Last week I had a business trip to Tokyo and held a seminar about data analysis for businessmen/women. There were around ten participants in this seminar and everyone is a young business men/women, not a data scientist. Title is “How to predict price of wine”. Based on the data about temperatures and amount of rain, price of wine may be predicted by using liner regression model. This analysis was explained in my blog before.

This seminar was about one and half hour. During the seminar I felt that every participant is interested in data analysis very much. I had a lot of questions about data analysis from them. I think they face problems with a lot of data on a daily basis. Unfortunately it is not easy to analyse data so that better business decisions can be made according to the results of analysis. I hope I can provide clues to solve the problems for participants.

In my seminar, I focused on liner regression model.
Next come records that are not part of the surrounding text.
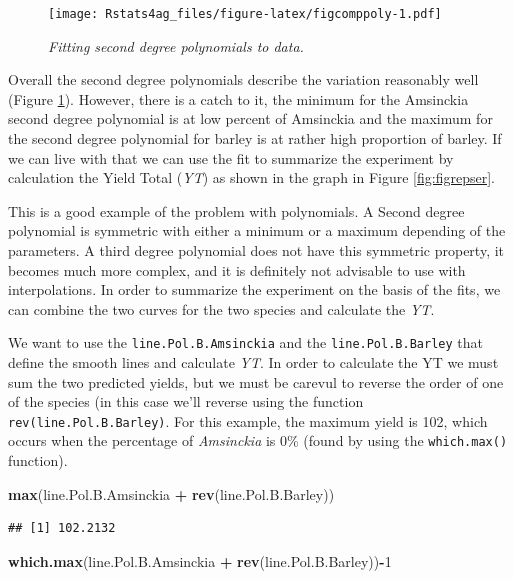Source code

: \documentclass[letterpaper,]{book}
\newenvironment{Shaded}{\begin{snugshade}}{\end{snugshade}}
\newcommand{\DecValTok}[1]{\textcolor[rgb]{0.00,0.00,0.81}{#1}}
\newcommand{\KeywordTok}[1]{\textcolor[rgb]{0.13,0.29,0.53}{\textbf{#1}}}
\newcommand{\NormalTok}[1]{#1}
\newcommand{\OperatorTok}[1]{\textcolor[rgb]{0.81,0.36,0.00}{\textbf{#1}}}
\newcommand{\StringTok}[1]{\textcolor[rgb]{0.31,0.60,0.02}{#1}}
\begin{document}
\begin{figure}
\centering
\texttt{[image: Rstats4ag\_files/figure-latex/figcomppoly-1.pdf]}
\caption{\label{fig:figcomppoly}\emph{Fitting second degree polynomials to data.}}
\end{figure}

Overall the second degree polynomials describe the variation reasonably well (Figure \ref{fig:figcomppoly}). However, there is a catch to it, the minimum for the Amsinckia second degree polynomial is at low percent of Amsinckia and the maximum for the second degree polynomial for barley is at rather high proportion of barley. If we can live with that we can use the fit to summarize the experiment by calculation the Yield Total (\emph{YT}) as shown in the graph in Figure \ref{fig:figrepser}.

This is a good example of the problem with polynomials. A Second degree polynomial is symmetric with either a minimum or a maximum depending of the parameters. A third degree polynomial does not have this symmetric property, it becomes much more complex, and it is definitely not advisable to use with interpolations. In order to summarize the experiment on the basis of the fits, we can combine the two curves for the two species and calculate the \emph{YT}.

We want to use the \texttt{line.Pol.B.Amsinckia} and the \texttt{line.Pol.B.Barley} that define the smooth lines and calculate \emph{YT}. In order to calculate the YT we must sum the two predicted yields, but we must be carevul to reverse the order of one of the species (in this case we'll reverse using the function \texttt{rev(line.Pol.B.Barley)}. For this example, the maximum yield is 102, which occurs when the percentage of \emph{Amsinckia} is 0\% (found by using the \texttt{which.max()} function).



\begin{Shaded}
\begin{Highlighting}[]
\KeywordTok{max}\NormalTok{(line.Pol.B.Amsinckia }\OperatorTok{+}\StringTok{ }\KeywordTok{rev}\NormalTok{(line.Pol.B.Barley))}
\end{Highlighting}
\end{Shaded}

\begin{verbatim}
## [1] 102.2132
\end{verbatim}

\begin{Shaded}
\begin{Highlighting}[]
\KeywordTok{which.max}\NormalTok{(line.Pol.B.Amsinckia }\OperatorTok{+}\StringTok{ }\KeywordTok{rev}\NormalTok{(line.Pol.B.Barley))}\OperatorTok{-}\DecValTok{1}
\end{Highlighting}
\end{Shaded}
\end{document}
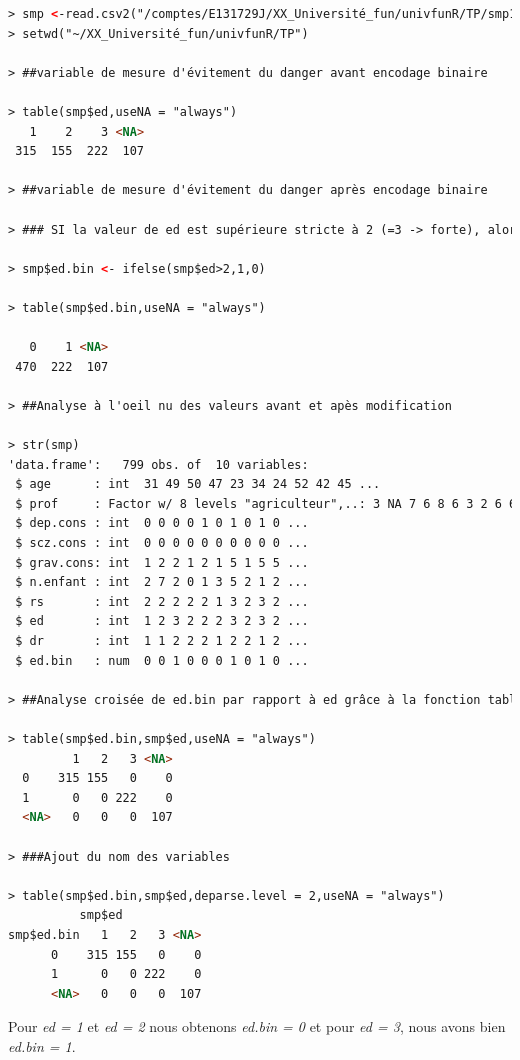 \begin{lstlisting}[language=html]
> smp <-read.csv2("/comptes/E131729J/XX_Université_fun/univfunR/TP/smp1.csv")
> setwd("~/XX_Université_fun/univfunR/TP")

> ##variable de mesure d'évitement du danger avant encodage binaire

> table(smp$ed,useNA = "always")
   1    2    3 <NA> 
 315  155  222  107 

> ##variable de mesure d'évitement du danger après encodage binaire

> ### SI la valeur de ed est supérieure stricte à 2 (=3 -> forte), alors smp$ed.bin[i] = 1, sinon smp$ed.bin[i]=0

> smp$ed.bin <- ifelse(smp$ed>2,1,0)

> table(smp$ed.bin,useNA = "always")

   0    1 <NA> 
 470  222  107 

> ##Analyse à l'oeil nu des valeurs avant et apès modification

> str(smp)
'data.frame':	799 obs. of  10 variables:
 $ age      : int  31 49 50 47 23 34 24 52 42 45 ...
 $ prof     : Factor w/ 8 levels "agriculteur",..: 3 NA 7 6 8 6 3 2 6 6 ...
 $ dep.cons : int  0 0 0 0 1 0 1 0 1 0 ...
 $ scz.cons : int  0 0 0 0 0 0 0 0 0 0 ...
 $ grav.cons: int  1 2 2 1 2 1 5 1 5 5 ...
 $ n.enfant : int  2 7 2 0 1 3 5 2 1 2 ...
 $ rs       : int  2 2 2 2 2 1 3 2 3 2 ...
 $ ed       : int  1 2 3 2 2 2 3 2 3 2 ...
 $ dr       : int  1 1 2 2 2 1 2 2 1 2 ...
 $ ed.bin   : num  0 0 1 0 0 0 1 0 1 0 ...

> ##Analyse croisée de ed.bin par rapport à ed grâce à la fonction table :

> table(smp$ed.bin,smp$ed,useNA = "always")      
         1   2   3 <NA>
  0    315 155   0    0
  1      0   0 222    0
  <NA>   0   0   0  107
  
> ###Ajout du nom des variables

> table(smp$ed.bin,smp$ed,deparse.level = 2,useNA = "always")
          smp$ed
smp$ed.bin   1   2   3 <NA>
      0    315 155   0    0
      1      0   0 222    0
      <NA>   0   0   0  107
\end{lstlisting}

Pour \textit{ed = 1} et \textit{ed = 2} nous obtenons \textit{ed.bin = 0} et pour \textit{ed = 3}, nous avons bien \textit{ed.bin = 1}.\newline

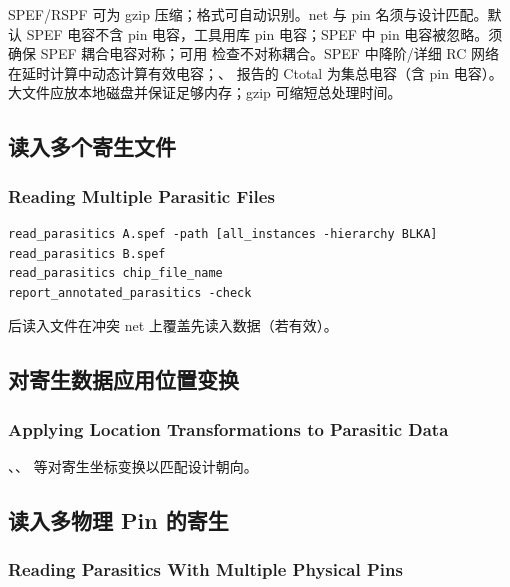 SPEF/RSPF 可为 gzip 压缩；格式可自动识别。net 与 pin 名须与设计匹配。默认 SPEF 电容不含 pin 电容，工具用库 pin 电容；SPEF 中 pin 电容被忽略。须确保 SPEF 耦合电容对称；可用  检查不对称耦合。SPEF 中降阶/详细 RC 网络在延时计算中动态计算有效电容；、 报告的 Ctotal 为集总电容（含 pin 电容）。大文件应放本地磁盘并保证足够内存；gzip 可缩短总处理时间。

\subsection{读入多个寄生文件}
\subsubsection*{Reading Multiple Parasitic Files}

\begin{lstlisting}
read_parasitics A.spef -path [all_instances -hierarchy BLKA]
read_parasitics B.spef
read_parasitics chip_file_name
report_annotated_parasitics -check
\end{lstlisting}

后读入文件在冲突 net 上覆盖先读入数据（若有效）。

\subsection{对寄生数据应用位置变换}
\subsubsection*{Applying Location Transformations to Parasitic Data}

、、 等对寄生坐标变换以匹配设计朝向。

\subsection{读入多物理 Pin 的寄生}
\subsubsection*{Reading Parasitics With Multiple Physical Pins}

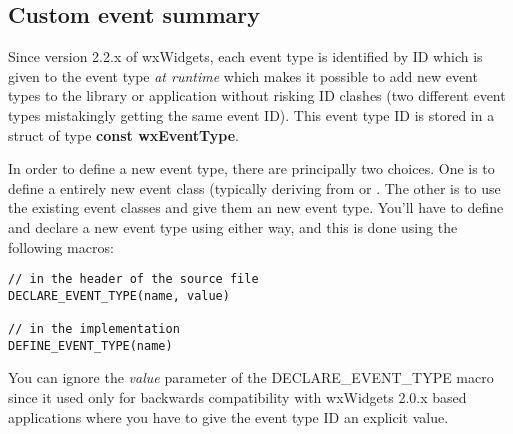 \begin{twocollist}
\end{twocollist}

\subsection{Custom event summary}\label{customevents}


Since version 2.2.x of wxWidgets, each event type is identified by ID which
is given to the event type {\it at runtime} which makes it possible to add
new event types to the library or application without risking ID clashes
(two different event types mistakingly getting the same event ID). This
event type ID is stored in a struct of type {\bf const wxEventType}.

In order to define a new event type, there are principally two choices.
One is to define a entirely new event class (typically deriving from
 or . 
The other is to use the existing event classes and give them an new event
type. You'll have to define and declare a new event type using either way,
and this is done using the following macros:

\begin{verbatim}
// in the header of the source file
DECLARE_EVENT_TYPE(name, value)

// in the implementation
DEFINE_EVENT_TYPE(name)
\end{verbatim}

You can ignore the {\it value} parameter of the DECLARE\_EVENT\_TYPE macro
since it used only for backwards compatibility with wxWidgets 2.0.x based
applications where you have to give the event type ID an explicit value.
There are three reasons why I choose this model.

1. It is the simplest model in data analysis.

It uses inner product of parameters and explanatory variables. This is very simple and easy to understand, however, it appears many times in statistical models and machine learning. Once participants can be familiar with inner product, they can apply it to more complex models.
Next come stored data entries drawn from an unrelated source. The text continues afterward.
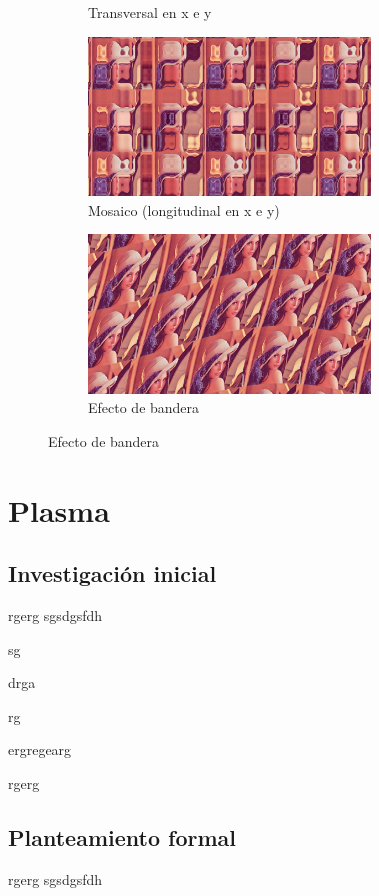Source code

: \begin{figure}[h]
\begin{subfigure}[b]{0.48\textwidth}
		\caption{Transversal en x e y}
	\end{subfigure}
	\begin{subfigure}[b]{0.48\textwidth}
		\centering
		\includegraphics[width=7.5cm]{archivos/deformation5}
		\caption{Mosaico (longitudinal en x e y)}
	\end{subfigure}
	\begin{subfigure}[b]{0.48\textwidth}
		\centering
		\includegraphics[width=7.5cm]{archivos/deformation6}
		\caption{Efecto de bandera}
	\end{subfigure}
	\label{fig:alldeformations}
\end{figure}

\section{Plasma}

\subsection{Investigación inicial}

rgerg
sgsdgsfdh

sg

drga

rg

ergregearg

rgerg

\subsection{Planteamiento formal}

rgerg
sgsdgsfdh

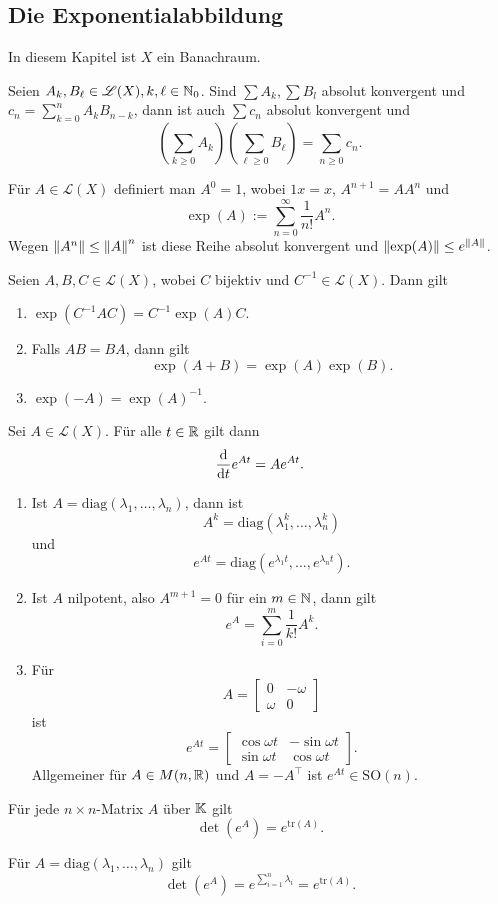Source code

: \subsection{Die Exponentialabbildung}
In diesem Kapitel ist $X$ ein Banachraum.
\begin{satz}\label{satz4_10}
	Seien $A_k, B_\ell \in \mathscr{L}(X), k, \ell \in \mathbb{N}_0$. Sind $\sum A_k, \sum B_l$ absolut konvergent und $c_n = \sum_{k=0}^n A_k B_{n-k}$, dann ist auch $\sum c_n$ absolut konvergent und
	\[\left(\sum_{k\geq0} A_k\right)\left(\sum_{\ell \geq 0} B_\ell\right) = \sum_{n \geq 0} c_n.\]
\end{satz}
Für $A \in \mathscr{L}(X)$ definiert man $A^0 = 1$, wobei $1x = x$, $A^{n+1} = AA^n$ und
\[\exp(A) := \sum_{n = 0}^\infty \frac{1}{n!} A^n.\]
Wegen $\left\lVert A^n\right\rVert \leq \left\lVert A\right\rVert^n$ ist diese Reihe absolut konvergent und $\left\lVert\exp(A)\right\rVert \leq e^{\left\lVert A\right\rVert}$.
\begin{satz}\label{satz4_11}
	Seien $A, B, C \in \mathscr{L}(X)$, wobei $C$ bijektiv und $C^{-1} \in \mathscr{L}(X)$. Dann gilt
	\begin{enumerate}[label=(\alph*)]
		\item $\exp(C^{-1}AC) = C^{-1}\exp(A) C$.
		\item Falls $AB = BA$, dann gilt
		\[\exp(A + B) = \exp(A)\exp(B).\]
		\item $\exp(-A) = \exp(A)^{-1}$.
	\end{enumerate}
\end{satz}
\begin{satz}\label{satz4_12}
	Sei $A \in \mathscr{L}(X)$. Für alle $t \in \mathbb{R}$ gilt dann
	\[\frac{\mathrm{d}}{\mathrm{d} t} e^{At} = A e^{At}.\]
\end{satz}
\begin{beispiel}
	\begin{enumerate}[label=(\arabic*)]
		\item Ist $A = \mathrm{diag}(\lambda_1, \dots, \lambda_n)$, dann ist
		\[A^k = \mathrm{diag}(\lambda_1^k, \dots, \lambda_n^k)\]
		und 
		\[e^{At} = \mathrm{diag}(e^{\lambda_1 t}, \dots, e^{\lambda_n t}).\]
		\item Ist $A$ nilpotent, also $A^{m+1} = 0$ für ein $m \in \mathbb{N}$, dann gilt
		\[e^A = \sum_{i=0}^m \frac{1}{k!}A^k.\]
		\item Für 
		\[A = \begin{bmatrix}
			0 & - \omega\\
			\omega & 0 
		\end{bmatrix}\]
		ist
		\[e^{At} = \begin{bmatrix}
			\cos \omega t & -\sin \omega t\\
			\sin \omega t & \cos \omega t
		\end{bmatrix}.\]
		Allgemeiner für $A \in M(n, \mathbb{R})$ und $A = -A^\top$ ist $e^{At} \in \mathrm{SO}(n)$.
	\end{enumerate}
\end{beispiel}
\begin{satz}\label{satz4_13}
	Für jede $n \times n$-Matrix $A$ über $\mathbb{K}$ gilt
	\[\det(e^A) = e^{\mathrm{tr}(A)}.\]
\end{satz}
\begin{rem}
	Für $A = \mathrm{diag}(\lambda_1, \dots, \lambda_n)$ gilt
	\[\det(e^A) = e^{\sum_{i=1}^n \lambda_i} = e^{\mathrm{tr}(A)}.\]
\end{rem}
2. Liner regression model can be basis in learning more complex models.

Although liner regression model is simple, it can be extended to more complex models. For example, logistic regression model uses same inner product as liner regression model. Structures of these two models are similar each other. Neural network can be expressed as layers of logistic regression model. Support vector machine uses inner product of parameters and explanatory variables, too.

3. Method to obtain parameters can be expanded to more complex models.
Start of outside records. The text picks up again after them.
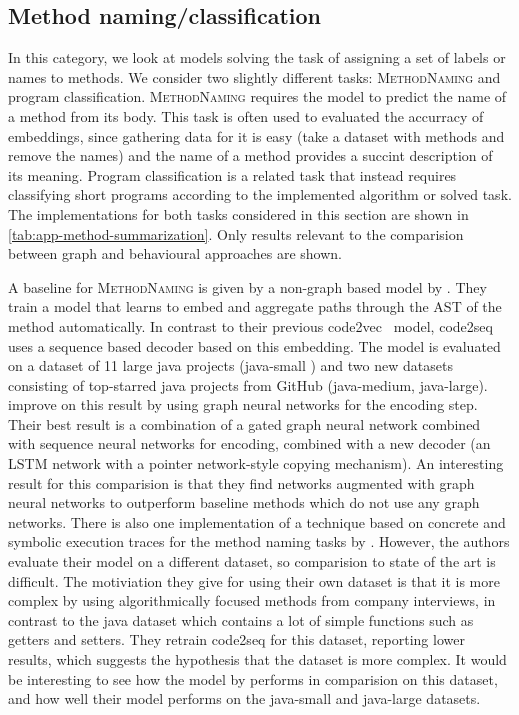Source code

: \documentclass[sigconf,authordraft=true,nonacm=true]{acmart}
\begin{document}
\subsection{Method naming/classification}
In this category, we look at models solving the task of assigning a set of labels or names to methods.
We consider two slightly different tasks: \textsc{MethodNaming} and program classification.
\textsc{MethodNaming} requires the model to predict the name of a method from its body.
This task is often used to evaluated the accurracy of embeddings, since gathering data for it is easy (take a dataset with methods and remove the names) and the name of a method provides a succint description of its meaning.
Program classification is a related task that instead requires classifying short programs according to the implemented algorithm or solved task.
The implementations for both tasks considered in this section are shown in \cref{tab:app-method-summarization}.
Only results relevant to the comparision between graph and behavioural approaches are shown.

A baseline for \textsc{MethodNaming} is given by a non-graph based model by \citet{alon_code2seq_2019}.
They train a model that learns to embed and aggregate paths through the AST of the method automatically.
In contrast to their previous code2vec~\cite{alon_code2vec_2019} model, code2seq uses a sequence based decoder based on this embedding.
The model is evaluated on a dataset of 11 large java projects (java-small \cite{allamanis_convolutional_2016}) and two new datasets consisting of top-starred java projects from GitHub (java-medium, java-large).
\citet{fernandes_structured_2020} improve on this result by using graph neural networks for the encoding step.
Their best result is a combination of a gated graph neural network combined with sequence neural networks for encoding, combined with a new decoder (an LSTM network with a pointer network-style copying mechanism).
An interesting result for this comparision is that they find networks augmented with graph neural networks to outperform baseline methods which do not use any graph networks.
There is also one implementation of a technique based on concrete and symbolic execution traces for the method naming tasks by \citet{wang_learning_2019-1}.
However, the authors evaluate their model on a different dataset, so comparision to state of the art is difficult.
The motiviation they give for using their own dataset is that it is more complex by using algorithmically focused methods from company interviews, in contrast to the java dataset which contains a lot of simple functions such as getters and setters.
They retrain code2seq for this dataset, reporting lower results, which suggests the hypothesis that the dataset is more complex.
It would be interesting to see how the model by \citet{fernandes_structured_2020} performs in comparision on this dataset, and how well their model performs on the java-small and java-large datasets.
\end{document}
Obtaining parameters is a key point to use statistical models effectively. In order to do that, least squares method is used in liner regression model. This method can be expanded to Maximum likelihood estimation, which is used in logistic regression model.

If you are a beginner of data analysis, I would like to recommend to learn liner regression model as the first step of data analysis. Once you can understand liner regression model, it enable you to understand more complex models. Anyway, let us start learning liner regression model. Good luck!